Sedlazeck Fritz J, Dhroso Andi, Bodian Dale L, Paschall Justin, Hermes Farrah, Zook Justin M
Human Genome Sequencing Center, Baylor College of Medicine, Houston, TX, USA.
Worcester Polytechnic Institute, Worcester, MA, USA.
F1000Res. 2017 Oct 3;6:1795. doi: 10.12688/f1000research.12516.1. eCollection 2017.
The impact of structural variants (SVs) on a variety of organisms and diseases like cancer has become increasingly evident. Methods for SV detection when studying genomic differences across cells, individuals or populations are being actively developed. Currently, just a few methods are available to compare different SVs callsets, and no specialized methods are available to annotate SVs that account for the unique characteristics of these variant types. Here, we introduce SURVIVOR_ant, a tool that compares types and breakpoints for candidate SVs from different callsets and enables fast comparison of SVs to genomic features such as genes and repetitive regions, as well as to previously established SV datasets such as from the 1000 Genomes Project. As proof of concept we compared 16 SV callsets generated by different SV calling methods on a single genome, the Genome in a Bottle sample HG002 (Ashkenazi son), and annotated the SVs with gene annotations, 1000 Genomes Project SV calls, and four different types of repetitive regions. Computation time to annotate 134,528 SVs with 33,954 of annotations was 22 seconds on a laptop.

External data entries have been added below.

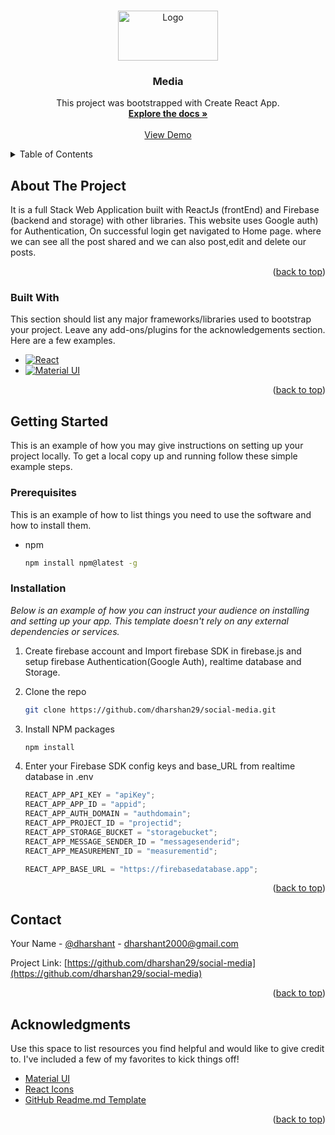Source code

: <a name="readme-top"></a>

<!-- PROJECT LOGO -->
<br />
<div align="center">
  <a href="https://github.com/othneildrew/Best-README-Template">
    <img src="https://firebasestorage.googleapis.com/v0/b/media-7d6da.appspot.com/o/images%2Fbdc025e8-25a0-4e34-8b42-3bc6dfb00803?alt=media&token=70ed8e06-029e-4c1e-9c70-a85604fcba08" alt="Logo" width="160" height="80">
  </a>

  <h3 align="center">Media</h3>

  <p align="center">
   This project was bootstrapped with Create React App.
    <br />
    <a href="https://github.com/dharshan29/social-media"><strong>Explore the docs »</strong></a>
    <br />
    <br />
    <a href="https://zingy-fudge-1cb481.netlify.app">View Demo</a>
  </p>
</div>

<!-- TABLE OF CONTENTS -->
<details>
  <summary>Table of Contents</summary>
  <ol>
    <li>
      <a href="#about-the-project">About The Project</a>
      <ul>
        <li><a href="#built-with">Built With</a></li>
      </ul>
    </li>
    <li>
      <a href="#getting-started">Getting Started</a>
      <ul>
        <li><a href="#prerequisites">Prerequisites</a></li>
        <li><a href="#installation">Installation</a></li>
      </ul>
    </li>
    <li><a href="#contact">Contact</a></li>
    <li><a href="#acknowledgments">Acknowledgments</a></li>
  </ol>
</details>

<!-- ABOUT THE PROJECT -->

## About The Project

It is a full Stack Web Application built with ReactJs (frontEnd) and Firebase (backend and storage) with other libraries. This website uses Google auth) for Authentication, On successful login get navigated to Home page. where we can see all the post shared and we can also post,edit and delete our posts.

<p align="right">(<a href="#readme-top">back to top</a>)</p>

### Built With

This section should list any major frameworks/libraries used to bootstrap your project. Leave any add-ons/plugins for the acknowledgements section. Here are a few examples.

- [![React][react.js]][react-url]
- [![Material UI][materialui.com]][materialui-url]

<p align="right">(<a href="#readme-top">back to top</a>)</p>

<!-- GETTING STARTED -->

## Getting Started

This is an example of how you may give instructions on setting up your project locally.
To get a local copy up and running follow these simple example steps.

### Prerequisites

This is an example of how to list things you need to use the software and how to install them.

- npm
  ```sh
  npm install npm@latest -g
  ```

### Installation

_Below is an example of how you can instruct your audience on installing and setting up your app. This template doesn't rely on any external dependencies or services._

1. Create firebase account and Import firebase SDK in firebase.js and setup firebase Authentication(Google Auth), realtime database and Storage.
2. Clone the repo
   ```sh
   git clone https://github.com/dharshan29/social-media.git
   ```
3. Install NPM packages
   ```sh
   npm install
   ```
4. Enter your Firebase SDK config keys and base_URL from realtime database in .env

   ```js
   REACT_APP_API_KEY = "apiKey";
   REACT_APP_APP_ID = "appid";
   REACT_APP_AUTH_DOMAIN = "authdomain";
   REACT_APP_PROJECT_ID = "projectid";
   REACT_APP_STORAGE_BUCKET = "storagebucket";
   REACT_APP_MESSAGE_SENDER_ID = "messagesenderid";
   REACT_APP_MEASUREMENT_ID = "measurementid";

   REACT_APP_BASE_URL = "https://firebasedatabase.app";
   ```

<p align="right">(<a href="#readme-top">back to top</a>)</p>

<!-- CONTACT -->

## Contact

Your Name - [@dharshant](https://www.linkedin.com/in/dharshan-t-330179205/) - dharshant2000@gmail.com

Project Link: [https://github.com/dharshan29/social-media](https://github.com/dharshan29/social-media)

<p align="right">(<a href="#readme-top">back to top</a>)</p>

<!-- ACKNOWLEDGMENTS -->

## Acknowledgments

Use this space to list resources you find helpful and would like to give credit to. I've included a few of my favorites to kick things off!

- [Material UI](https://mui.com/)
- [React Icons](https://react-icons.github.io/react-icons/search)
- [GitHub Readme.md Template](https://github.com/othneildrew/Best-README-Template)

<p align="right">(<a href="#readme-top">back to top</a>)</p>

<!-- MARKDOWN LINKS & IMAGES -->
<!-- https://www.markdownguide.org/basic-syntax/#reference-style-links -->

[react.js]: https://img.shields.io/badge/React-20232A?style=for-the-badge&logo=react&logoColor=61DAFB
[react-url]: https://reactjs.org/
[materialui.com]: https://cdn-media-1.freecodecamp.org/images/1*FDNeKIUeUnf0XdqHmi7nsw.png
[materialui-url]: https://mui.com/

结构变异(SVs)对各种生物体及癌症等疾病的影响已日益明显。在研究细胞、个体或群体间的基因组差异时,用于检测SVs的方法正在积极研发中。目前,仅有少数方法可用于比较不同的SVs调用集,且尚无专门方法可注释考虑到这些变异类型独特特征的SVs。在此,我们介绍SURVIVOR_ant,这是一种工具,可比较来自不同调用集的候选SVs的类型和断点,并能快速将SVs与基因和重复区域等基因组特征以及先前建立的SV数据集(如来自千人基因组计划的数据集)进行比较。作为概念验证,我们在单个基因组(瓶中基因组样本HG002,一名德系犹太人男性)上比较了由不同SV检测方法生成的16个SV调用集,并用基因注释、千人基因组计划SV调用以及四种不同类型的重复区域对SVs进行注释。在一台笔记本电脑上,用33,954条注释注释134,528个SVs的计算时间为22秒。